Francesco Boccia e Elly Schlein

Nel frattempo bombarda Francesco Boccia, il numero due della mozione Schlein e commissario regionale uscente. Attacchi conditi con rozze accuse personali. Nemmeno al bar dello sport si arriva a tanto. Boccia è il nuovo nemico giurato perché pretende troppo: “Onestà e trasparenza”. Dice “no” ai signori delle tessere e ai sultanati. Ai microfoni di Italia Notizie ribadisce più volte: “Li cacceremo dal partito”. Ci avviamo verso la fine della storia. 26 febbraio 2023: Elly Schlein vince le primarie. Oliviero avrebbe preferito che gli amputassero un arto. Il futuro gli riserva una sorte peggiore: la sua testa rotolerà. Il Pd di Caserta sarà commissariato. A mettere le cose a posto ci penserà un uomo o donna di stretta fiducia di Schlein e Boccia. Che sono di parola.

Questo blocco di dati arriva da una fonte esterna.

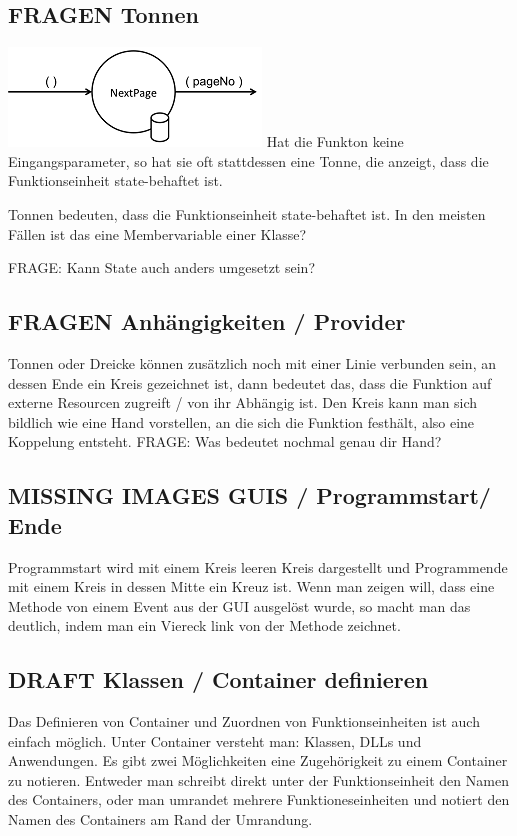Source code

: \documentclass[11pt]{article}
\begin{document}
\subsection{{\bfseries\sffamily FRAGEN} Tonnen}
\label{sec:orgheadline28}

\includegraphics[width=.9\linewidth]{./img/diagramTonne.png}
Hat die Funkton keine Eingangsparameter, so hat sie oft stattdessen eine Tonne, die anzeigt, dass die Funktionseinheit state-behaftet ist.

Tonnen bedeuten, dass die Funktionseinheit state-behaftet ist.
In den meisten Fällen ist das eine Membervariable einer Klasse?

FRAGE: Kann State auch anders umgesetzt sein?
\subsection{{\bfseries\sffamily FRAGEN} Anhängigkeiten / Provider}
\label{sec:orgheadline29}

Tonnen oder Dreicke können zusätzlich noch mit einer Linie verbunden sein, an dessen Ende ein Kreis gezeichnet ist,
dann bedeutet das, dass die Funktion auf externe Resourcen zugreift / von ihr
Abhängig ist.
Den Kreis kann man sich bildlich wie eine Hand vorstellen, an die sich die
Funktion festhält, also eine Koppelung entsteht.
FRAGE: Was bedeutet nochmal genau dir Hand?

\subsection{{\bfseries\sffamily MISSING IMAGES} GUIS / Programmstart/ Ende}
\label{sec:orgheadline30}
Programmstart wird mit einem Kreis leeren Kreis dargestellt und Programmende mit
einem Kreis in dessen Mitte ein Kreuz ist.
Wenn man zeigen will, dass eine Methode von einem Event aus der GUI ausgelöst
wurde, so macht man das deutlich, indem man ein Viereck link von der Methode zeichnet.
\subsection{{\bfseries\sffamily DRAFT} Klassen / Container definieren}
\label{sec:orgheadline31}
Das Definieren von Container und Zuordnen von Funktionseinheiten ist auch
einfach möglich. Unter Container versteht man: Klassen, DLLs und Anwendungen.
Es gibt zwei Möglichkeiten eine Zugehörigkeit zu einem Container zu notieren.
Entweder man schreibt direkt unter der Funktionseinheit den Namen des
Containers, oder man umrandet mehrere Funktioneseinheiten und notiert den Namen
des Containers am Rand der Umrandung.
\end{document}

Hanno sempre detto e ripetuto che nel nuovo Partito democratico “non ci sarà spazio per i cacicchi e i sultanati”. Si scrive cacicco, si legge Oliviero. Si odono i rimbombi delle campane. Il presidente del consiglio regionale non legge Hemingway. Assicura i suoi adepti: “Tutto ok”. Come no! Non sa, per carenza letteraria, che “quando senti suonare la campana non chiederti per chi suona, essa suona per te”. I rintocchi sono assordanti. Non smetteranno finché Schlein e Boccia non faranno piazza pulita nel partito. Oliviero si spertica: “Non lascerò il Pd”. Tranquillo. Sarà il nuovo Pd a lasciare quelli come lui. Cronaca di una morte annunciata. Oliviero non legge nemmeno García Márquez. Schlein e Boccia sì.